Empecé por la creación del hombre guatemalteco en el mito y fui caminando en el tiempo en varias direcciones, para llegar a nuestro ahora. No es una síntesis económica, política y social la que esbozo en algunas de estas páginas. Sino un esquema de síntesis del sentido y del carácter del proceso histórico: converso con los hombres de los monolitos y los códices, con los dioses, los héroes y los hombres de los libros indígenas; recuerdo y voy domeñando mi entusiasmo cuando mi memoria se quiere salir de madre. Y no evoco como historiador o como erudito, porque no lo soy, sino como un hombre simple que dice lo que ha vivido. Y cuanto más severo y exacto es mi recuerdo; cuanto más tranquila es la palabra que traduce el gozo o la angustia de mis sentidos y la añoranza de mi sangre; cuanto más se enraiza mi voz en la realidad, tanto más se crea y sufre con lágrimas guatemaltecas que sólo mis ojos pueden llorar.
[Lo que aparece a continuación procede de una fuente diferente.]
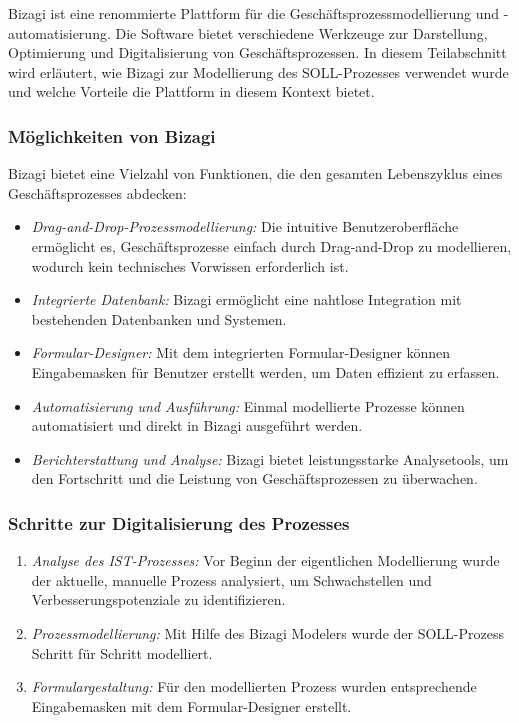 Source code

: \documentclass[12pt, a4paper]{article}
\begin{document}
Bizagi ist eine renommierte Plattform für die Geschäftsprozessmodellierung und -automatisierung. Die Software bietet verschiedene Werkzeuge zur Darstellung, 
Optimierung und Digitalisierung von Geschäftsprozessen. In diesem Teilabschnitt wird erläutert, wie Bizagi zur Modellierung des SOLL-Prozesses verwendet wurde und welche 
Vorteile die Plattform in diesem Kontext bietet.

\subsubsection{Möglichkeiten von Bizagi}

Bizagi bietet eine Vielzahl von Funktionen, die den gesamten Lebenszyklus eines Geschäftsprozesses abdecken:

\begin{itemize}
\item \textit{Drag-and-Drop-Prozessmodellierung:} Die intuitive Benutzeroberfläche ermöglicht es, Geschäftsprozesse einfach durch Drag-and-Drop zu modellieren, 
wodurch kein technisches Vorwissen erforderlich ist.
\item \textit{Integrierte Datenbank:} Bizagi ermöglicht eine nahtlose Integration mit bestehenden Datenbanken und Systemen.
\item \textit{Formular-Designer:} Mit dem integrierten Formular-Designer können Eingabemasken für Benutzer erstellt werden, um Daten effizient zu erfassen.
\item \textit{Automatisierung und Ausführung:} Einmal modellierte Prozesse können automatisiert und direkt in Bizagi ausgeführt werden.
\item \textit{Berichterstattung und Analyse:} Bizagi bietet leistungsstarke Analysetools, um den Fortschritt und die Leistung von Geschäftsprozessen zu überwachen.
\end{itemize}

\subsubsection{Schritte zur Digitalisierung des Prozesses}

\begin{enumerate}
\item \textit{Analyse des IST-Prozesses:} Vor Beginn der eigentlichen Modellierung wurde der aktuelle, manuelle Prozess analysiert, um Schwachstellen und 
Verbesserungspotenziale zu identifizieren.
\item \textit{Prozessmodellierung:} Mit Hilfe des Bizagi Modelers wurde der SOLL-Prozess Schritt für Schritt modelliert.
\item \textit{Formulargestaltung:} Für den modellierten Prozess wurden entsprechende Eingabemasken mit dem Formular-Designer erstellt.
\end{enumerate}
\end{document}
Y, entonces, mejor y más verdadero está mi pensamiento, y más limpia la emoción mía y la engendrada en quien me lea, por distante que su mundo esté del mío.
Guatemala, tierra edénica y elemental, con un pasado singular y una evolución dramática, cruenta y oscura, poco unánime por sus tremendos desniveles culturales, avanza dando tumbos, lúcida y firme. He querido dar el ambiente, sin preocupación contemplativa , interpretando con técnica de análisis su realidad varia, móvil y remota, regido por mi conciencia poética y social. Me cautiva no sólo la acción sino también la contemplación, cuando el matiz y la sutileza son característicos. Escojo y muestro elementos contrarios, hechos de opulencia y rigor, de preocupaciones teológicas y su origen por condiciones económicas, el mundo fabuloso del acontecer cósmico del Popol Vuh, la realidad delirante del aborigen de Chichicastenango y la vida mínima y marginal del "cucurucho" y el albor de la voz de mañana.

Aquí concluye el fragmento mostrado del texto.